By Lauren Camera, Education Reporter - March 22, 2017. Adaptado. 

In a unanimous decision with major implications for students with disabilities, the U.S. Supreme Court ruled Wednesday that schools must provide higher educational standards for children with special needs. Schools must do more than provide a ‘merely more than de minimis’ education for students with disabilities and instead must provide them with an opportunity to make "appropriately ambitious" progress in line with the federal education law.
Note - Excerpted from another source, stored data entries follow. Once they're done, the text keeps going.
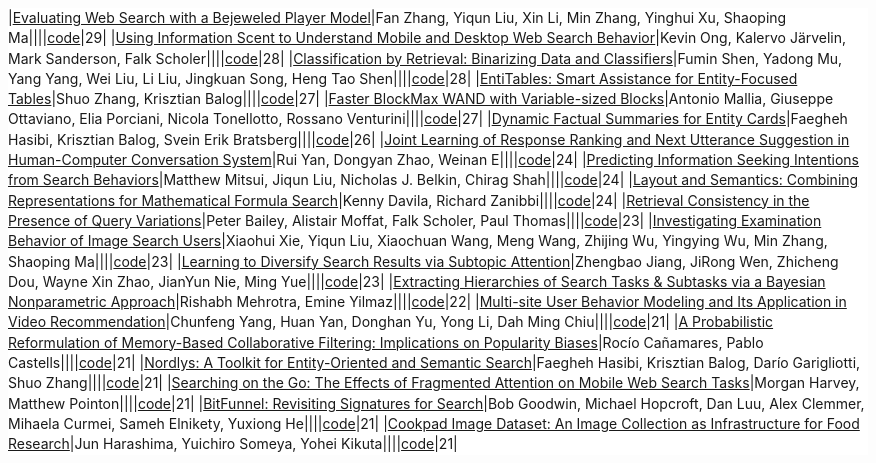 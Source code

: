 |[Evaluating Web Search with a Bejeweled Player Model](https://doi.org/10.1145/3077136.3080841)|Fan Zhang, Yiqun Liu, Xin Li, Min Zhang, Yinghui Xu, Shaoping Ma||||[code](https://paperswithcode.com/search?q_meta=&q_type=&q=Evaluating+Web+Search+with+a+Bejeweled+Player+Model)|29|
|[Using Information Scent to Understand Mobile and Desktop Web Search Behavior](https://doi.org/10.1145/3077136.3080817)|Kevin Ong, Kalervo Järvelin, Mark Sanderson, Falk Scholer||||[code](https://paperswithcode.com/search?q_meta=&q_type=&q=Using+Information+Scent+to+Understand+Mobile+and+Desktop+Web+Search+Behavior)|28|
|[Classification by Retrieval: Binarizing Data and Classifiers](https://doi.org/10.1145/3077136.3080767)|Fumin Shen, Yadong Mu, Yang Yang, Wei Liu, Li Liu, Jingkuan Song, Heng Tao Shen||||[code](https://paperswithcode.com/search?q_meta=&q_type=&q=Classification+by+Retrieval:+Binarizing+Data+and+Classifiers)|28|
|[EntiTables: Smart Assistance for Entity-Focused Tables](https://doi.org/10.1145/3077136.3080796)|Shuo Zhang, Krisztian Balog||||[code](https://paperswithcode.com/search?q_meta=&q_type=&q=EntiTables:+Smart+Assistance+for+Entity-Focused+Tables)|27|
|[Faster BlockMax WAND with Variable-sized Blocks](https://doi.org/10.1145/3077136.3080780)|Antonio Mallia, Giuseppe Ottaviano, Elia Porciani, Nicola Tonellotto, Rossano Venturini||||[code](https://paperswithcode.com/search?q_meta=&q_type=&q=Faster+BlockMax+WAND+with+Variable-sized+Blocks)|27|
|[Dynamic Factual Summaries for Entity Cards](https://doi.org/10.1145/3077136.3080810)|Faegheh Hasibi, Krisztian Balog, Svein Erik Bratsberg||||[code](https://paperswithcode.com/search?q_meta=&q_type=&q=Dynamic+Factual+Summaries+for+Entity+Cards)|26|
|[Joint Learning of Response Ranking and Next Utterance Suggestion in Human-Computer Conversation System](https://doi.org/10.1145/3077136.3080843)|Rui Yan, Dongyan Zhao, Weinan E||||[code](https://paperswithcode.com/search?q_meta=&q_type=&q=Joint+Learning+of+Response+Ranking+and+Next+Utterance+Suggestion+in+Human-Computer+Conversation+System)|24|
|[Predicting Information Seeking Intentions from Search Behaviors](https://doi.org/10.1145/3077136.3080737)|Matthew Mitsui, Jiqun Liu, Nicholas J. Belkin, Chirag Shah||||[code](https://paperswithcode.com/search?q_meta=&q_type=&q=Predicting+Information+Seeking+Intentions+from+Search+Behaviors)|24|
|[Layout and Semantics: Combining Representations for Mathematical Formula Search](https://doi.org/10.1145/3077136.3080748)|Kenny Davila, Richard Zanibbi||||[code](https://paperswithcode.com/search?q_meta=&q_type=&q=Layout+and+Semantics:+Combining+Representations+for+Mathematical+Formula+Search)|24|
|[Retrieval Consistency in the Presence of Query Variations](https://doi.org/10.1145/3077136.3080839)|Peter Bailey, Alistair Moffat, Falk Scholer, Paul Thomas||||[code](https://paperswithcode.com/search?q_meta=&q_type=&q=Retrieval+Consistency+in+the+Presence+of+Query+Variations)|23|
|[Investigating Examination Behavior of Image Search Users](https://doi.org/10.1145/3077136.3080799)|Xiaohui Xie, Yiqun Liu, Xiaochuan Wang, Meng Wang, Zhijing Wu, Yingying Wu, Min Zhang, Shaoping Ma||||[code](https://paperswithcode.com/search?q_meta=&q_type=&q=Investigating+Examination+Behavior+of+Image+Search+Users)|23|
|[Learning to Diversify Search Results via Subtopic Attention](https://doi.org/10.1145/3077136.3080805)|Zhengbao Jiang, JiRong Wen, Zhicheng Dou, Wayne Xin Zhao, JianYun Nie, Ming Yue||||[code](https://paperswithcode.com/search?q_meta=&q_type=&q=Learning+to+Diversify+Search+Results+via+Subtopic+Attention)|23|
|[Extracting Hierarchies of Search Tasks & Subtasks via a Bayesian Nonparametric Approach](https://doi.org/10.1145/3077136.3080823)|Rishabh Mehrotra, Emine Yilmaz||||[code](https://paperswithcode.com/search?q_meta=&q_type=&q=Extracting+Hierarchies+of+Search+Tasks+&+Subtasks+via+a+Bayesian+Nonparametric+Approach)|22|
|[Multi-site User Behavior Modeling and Its Application in Video Recommendation](https://doi.org/10.1145/3077136.3080769)|Chunfeng Yang, Huan Yan, Donghan Yu, Yong Li, Dah Ming Chiu||||[code](https://paperswithcode.com/search?q_meta=&q_type=&q=Multi-site+User+Behavior+Modeling+and+Its+Application+in+Video+Recommendation)|21|
|[A Probabilistic Reformulation of Memory-Based Collaborative Filtering: Implications on Popularity Biases](https://doi.org/10.1145/3077136.3080836)|Rocío Cañamares, Pablo Castells||||[code](https://paperswithcode.com/search?q_meta=&q_type=&q=A+Probabilistic+Reformulation+of+Memory-Based+Collaborative+Filtering:+Implications+on+Popularity+Biases)|21|
|[Nordlys: A Toolkit for Entity-Oriented and Semantic Search](https://doi.org/10.1145/3077136.3084149)|Faegheh Hasibi, Krisztian Balog, Darío Garigliotti, Shuo Zhang||||[code](https://paperswithcode.com/search?q_meta=&q_type=&q=Nordlys:+A+Toolkit+for+Entity-Oriented+and+Semantic+Search)|21|
|[Searching on the Go: The Effects of Fragmented Attention on Mobile Web Search Tasks](https://doi.org/10.1145/3077136.3080770)|Morgan Harvey, Matthew Pointon||||[code](https://paperswithcode.com/search?q_meta=&q_type=&q=Searching+on+the+Go:+The+Effects+of+Fragmented+Attention+on+Mobile+Web+Search+Tasks)|21|
|[BitFunnel: Revisiting Signatures for Search](https://doi.org/10.1145/3077136.3080789)|Bob Goodwin, Michael Hopcroft, Dan Luu, Alex Clemmer, Mihaela Curmei, Sameh Elnikety, Yuxiong He||||[code](https://paperswithcode.com/search?q_meta=&q_type=&q=BitFunnel:+Revisiting+Signatures+for+Search)|21|
|[Cookpad Image Dataset: An Image Collection as Infrastructure for Food Research](https://doi.org/10.1145/3077136.3080686)|Jun Harashima, Yuichiro Someya, Yohei Kikuta||||[code](https://paperswithcode.com/search?q_meta=&q_type=&q=Cookpad+Image+Dataset:+An+Image+Collection+as+Infrastructure+for+Food+Research)|21|
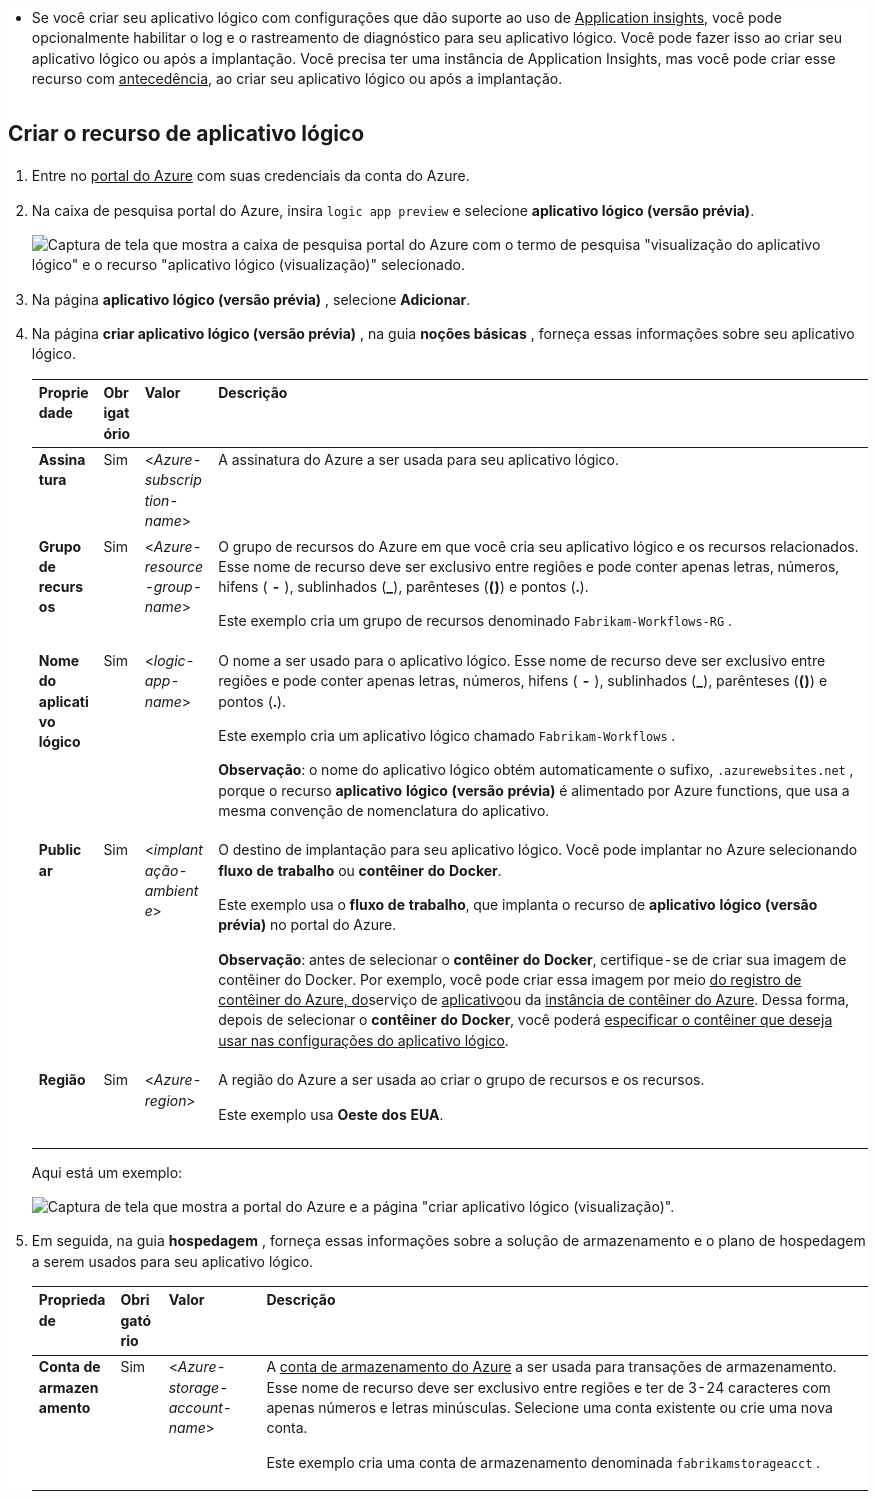 * Se você criar seu aplicativo lógico com configurações que dão suporte ao uso de [Application insights](../azure-monitor/app/app-insights-overview.md), você pode opcionalmente habilitar o log e o rastreamento de diagnóstico para seu aplicativo lógico. Você pode fazer isso ao criar seu aplicativo lógico ou após a implantação. Você precisa ter uma instância de Application Insights, mas você pode criar esse recurso com [antecedência](../azure-monitor/app/create-workspace-resource.md), ao criar seu aplicativo lógico ou após a implantação.

## <a name="create-the-logic-app-resource"></a>Criar o recurso de aplicativo lógico

1. Entre no [portal do Azure](https://portal.azure.com) com suas credenciais da conta do Azure.

1. Na caixa de pesquisa portal do Azure, insira `logic app preview` e selecione **aplicativo lógico (versão prévia)**.

   ![Captura de tela que mostra a caixa de pesquisa portal do Azure com o termo de pesquisa "visualização do aplicativo lógico" e o recurso "aplicativo lógico (visualização)" selecionado.](./media/create-stateful-stateless-workflows-azure-portal/find-logic-app-resource-template.png)

1. Na página **aplicativo lógico (versão prévia)** , selecione **Adicionar**.

1. Na página **criar aplicativo lógico (versão prévia)** , na guia **noções básicas** , forneça essas informações sobre seu aplicativo lógico.

   | Propriedade | Obrigatório | Valor | Descrição |
   |----------|----------|-------|-------------|
   | **Assinatura** | Sim | <*Azure-subscription-name*> | A assinatura do Azure a ser usada para seu aplicativo lógico. |
   | **Grupo de recursos** | Sim | <*Azure-resource-group-name*> | O grupo de recursos do Azure em que você cria seu aplicativo lógico e os recursos relacionados. Esse nome de recurso deve ser exclusivo entre regiões e pode conter apenas letras, números, hifens ( **-** ), sublinhados (**_**), parênteses (**()**) e pontos (**.**). <p><p>Este exemplo cria um grupo de recursos denominado `Fabrikam-Workflows-RG` . |
   | **Nome do aplicativo lógico** | Sim | <*logic-app-name*> | O nome a ser usado para o aplicativo lógico. Esse nome de recurso deve ser exclusivo entre regiões e pode conter apenas letras, números, hifens ( **-** ), sublinhados (**_**), parênteses (**()**) e pontos (**.**). <p><p>Este exemplo cria um aplicativo lógico chamado `Fabrikam-Workflows` . <p><p>**Observação**: o nome do aplicativo lógico obtém automaticamente o sufixo, `.azurewebsites.net` , porque o recurso **aplicativo lógico (versão prévia)** é alimentado por Azure functions, que usa a mesma convenção de nomenclatura do aplicativo. |
   | **Publicar** | Sim | <*implantação-ambiente*> | O destino de implantação para seu aplicativo lógico. Você pode implantar no Azure selecionando **fluxo de trabalho** ou **contêiner do Docker**. <p><p>Este exemplo usa o **fluxo de trabalho**, que implanta o recurso de **aplicativo lógico (versão prévia)** no portal do Azure. <p><p>**Observação**: antes de selecionar o **contêiner do Docker**, certifique-se de criar sua imagem de contêiner do Docker. Por exemplo, você pode criar essa imagem por meio [do registro de contêiner do Azure, do](../container-registry/container-registry-intro.md)serviço de [aplicativo](../app-service/overview.md)ou da [instância de contêiner do Azure](../container-instances/container-instances-overview.md). Dessa forma, depois de selecionar o **contêiner do Docker**, você poderá [especificar o contêiner que deseja usar nas configurações do aplicativo lógico](#set-docker-container). |
   | **Região** | Sim | <*Azure-region*> | A região do Azure a ser usada ao criar o grupo de recursos e os recursos. <p><p>Este exemplo usa **Oeste dos EUA**. |
   |||||

   Aqui está um exemplo:

   ![Captura de tela que mostra a portal do Azure e a página "criar aplicativo lógico (visualização)".](./media/create-stateful-stateless-workflows-azure-portal/create-logic-app-resource-portal.png)

1. Em seguida, na guia **hospedagem** , forneça essas informações sobre a solução de armazenamento e o plano de hospedagem a serem usados para seu aplicativo lógico.

   | Propriedade | Obrigatório | Valor | Descrição |
   |----------|----------|-------|-------------|
   | **Conta de armazenamento** | Sim | <*Azure-storage-account-name*> | A [conta de armazenamento do Azure](../storage/common/storage-account-overview.md) a ser usada para transações de armazenamento. Esse nome de recurso deve ser exclusivo entre regiões e ter de 3-24 caracteres com apenas números e letras minúsculas. Selecione uma conta existente ou crie uma nova conta. <p><p>Este exemplo cria uma conta de armazenamento denominada `fabrikamstorageacct` . |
“When all is said and done,” wrote Chief Justice John G. Roberts, “a student offered an education program providing a ‘merely more than de minimis’ progress from year to year can hardly be said to have been offered an education at all.” He continued, citing a 1982 Supreme Court ruling on special education: “For children with disabilities, receiving an instruction that aims so low would be equivalent to ‘sitting idly... awaiting the time when they were old enough to drop out.’”

There are roughly 6.4 million students with disabilities between ages 3 to 21, representing roughly 13 percent of all students, according to Institute for Education Statistics. Each year 300,000 of those students leave school and just 65 percent of students with disabilities complete high school.

The case which culminated in the Supreme Court decision originated with an autistic boy in Colorado named Endrew. His parents pulled him out of school in 5th grade because they disagreed with his individualized education plan. Under federal law, the Individuals with Disabilities Education Act (IDEA), schools must work with families to develop individualized learning plans for students with disabilities.

While Endrew had been making progress in the public schools, his parents felt his plan for that year simply replicated goals from years past. As a result, they enrolled him in a private school where, they argued, Endrew made academic and social progress. 

Seeking tuition reimbursement*, they filed a complaint with the state’s department of education in which they argued that Endrew had been denied a "free appropriate public education". The school district won the suit, and when his parents filed a lawsuit in federal district court, the judge also sided with the school district. In the Supreme Court case, Endrew and his family asked for clarification about the type of education benefits the federal law requires of schools, specifically, whether it requires ‘merely more than de minimis’, or something greater.

“The IDEA demands more,” Roberts wrote in the opinion. “It requires an educational program reasonably calculated to enable a child to make progress appropriate in light of the child’s circumstances.” 

*reimbursement – a sum paid to cover money that has been spent or lost.